When Infogrames became Atari, it got more than just a cool logo and a set of dusty cartridges. It gained the right to ceaselessly combine and port the classics that spawned a series of compilations for several different consoles. Most good compilations also deliver an interesting series of extras. Atari Retro is the company's latest classic compilation, bringing together seven Atari 2600 games and marking the first time such a package has appeared on the Tapwave Zodiac. While the Zodiac has more than enough power to emulate these games properly, the game is utterly lacking in the bells-and-whistles department. That, combined with the fact that there are only seven games included makes it a mostly forgettable collection.
When it comes to Atari 2600 games, seven is a low number--especially when compared to the expertly done Activision compilation for the Game Boy Advance, which collected 55 different games, including a few unreleased prototypes and newly-developed homebrew games. That said, the developers did manage to choose seven classics. Atari 2600 ports of arcade games like Asteroids, Centipede, Breakout, Missile Command, and Pong. Two fantastic Atari 2600 originals--Adventure and Yars' Revenge--are also included.
While the emulations may be accurate, there's one pretty large oversight--none of the games have any multiplayer support. In most cases, that's not that big of a deal. But playing Pong alone isn't very exciting. Bluetooth support for multiplayer would have been a nice touch.
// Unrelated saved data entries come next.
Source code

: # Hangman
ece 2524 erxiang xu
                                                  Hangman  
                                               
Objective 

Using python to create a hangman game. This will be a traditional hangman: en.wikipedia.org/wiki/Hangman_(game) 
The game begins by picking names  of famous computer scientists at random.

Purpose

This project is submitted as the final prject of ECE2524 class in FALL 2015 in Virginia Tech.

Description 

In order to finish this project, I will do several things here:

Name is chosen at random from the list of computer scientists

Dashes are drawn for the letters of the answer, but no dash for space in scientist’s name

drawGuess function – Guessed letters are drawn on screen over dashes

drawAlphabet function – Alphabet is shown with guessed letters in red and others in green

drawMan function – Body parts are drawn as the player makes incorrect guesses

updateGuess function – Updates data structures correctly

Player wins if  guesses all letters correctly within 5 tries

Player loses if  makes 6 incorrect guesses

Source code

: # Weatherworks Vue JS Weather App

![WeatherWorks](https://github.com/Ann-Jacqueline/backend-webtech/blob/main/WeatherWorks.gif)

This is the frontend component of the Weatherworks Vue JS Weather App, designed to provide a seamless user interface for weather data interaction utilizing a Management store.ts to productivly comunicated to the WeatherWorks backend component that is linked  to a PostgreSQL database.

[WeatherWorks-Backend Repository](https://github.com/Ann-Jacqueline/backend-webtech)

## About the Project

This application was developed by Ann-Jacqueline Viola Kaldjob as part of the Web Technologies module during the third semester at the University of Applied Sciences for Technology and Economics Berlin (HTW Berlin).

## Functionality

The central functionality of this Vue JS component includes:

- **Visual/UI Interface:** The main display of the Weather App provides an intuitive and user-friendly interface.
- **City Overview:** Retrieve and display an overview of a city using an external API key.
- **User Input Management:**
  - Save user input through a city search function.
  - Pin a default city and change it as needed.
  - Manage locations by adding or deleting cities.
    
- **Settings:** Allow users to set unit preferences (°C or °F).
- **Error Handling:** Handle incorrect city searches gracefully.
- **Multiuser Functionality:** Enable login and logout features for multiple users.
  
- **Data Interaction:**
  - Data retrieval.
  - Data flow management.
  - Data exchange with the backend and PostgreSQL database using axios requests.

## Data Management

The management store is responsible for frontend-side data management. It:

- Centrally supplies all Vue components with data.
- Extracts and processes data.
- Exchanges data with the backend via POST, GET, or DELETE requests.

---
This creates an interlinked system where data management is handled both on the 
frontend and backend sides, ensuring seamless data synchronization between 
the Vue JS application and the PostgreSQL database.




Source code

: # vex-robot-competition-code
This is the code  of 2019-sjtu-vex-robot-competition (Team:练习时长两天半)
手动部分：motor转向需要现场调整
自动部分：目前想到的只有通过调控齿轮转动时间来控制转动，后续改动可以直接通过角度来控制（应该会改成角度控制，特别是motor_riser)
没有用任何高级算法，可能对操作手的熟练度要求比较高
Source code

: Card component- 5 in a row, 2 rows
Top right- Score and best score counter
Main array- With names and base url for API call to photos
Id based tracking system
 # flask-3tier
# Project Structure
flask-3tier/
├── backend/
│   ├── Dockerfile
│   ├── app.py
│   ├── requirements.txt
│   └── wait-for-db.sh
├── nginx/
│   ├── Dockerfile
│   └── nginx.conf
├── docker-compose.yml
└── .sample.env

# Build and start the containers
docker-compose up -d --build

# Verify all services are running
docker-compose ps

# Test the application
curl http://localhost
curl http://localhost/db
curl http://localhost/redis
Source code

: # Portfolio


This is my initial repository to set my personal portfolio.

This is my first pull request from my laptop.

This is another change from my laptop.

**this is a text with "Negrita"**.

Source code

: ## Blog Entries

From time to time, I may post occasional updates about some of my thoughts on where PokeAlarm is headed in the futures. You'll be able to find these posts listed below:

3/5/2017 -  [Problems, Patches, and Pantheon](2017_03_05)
In the collection's favor, the Zodiac's analog controller is well suited to the included games, each of which runs smoothly in its emulated state. Only Asteroids is a challenge to control, but that's half the point of the game. Also, the game's sound is a flawless reproduction of that found in the original games. In those early days of gaming, sound support was limited. So even today, your ears won't be assailed by a wide variety of noises. And what few bleeps you'll encounter will be readily recognizable.
Just having these titles on a PDA--in a relatively unmolested state--is going to be enough for some people. Those all-too-familiar sights and sounds will readily cause a lifetime of gaming memories to flood the brain. However, those looking for more than just a relatively small number of games and a nostalgia trip will probably be disappointed.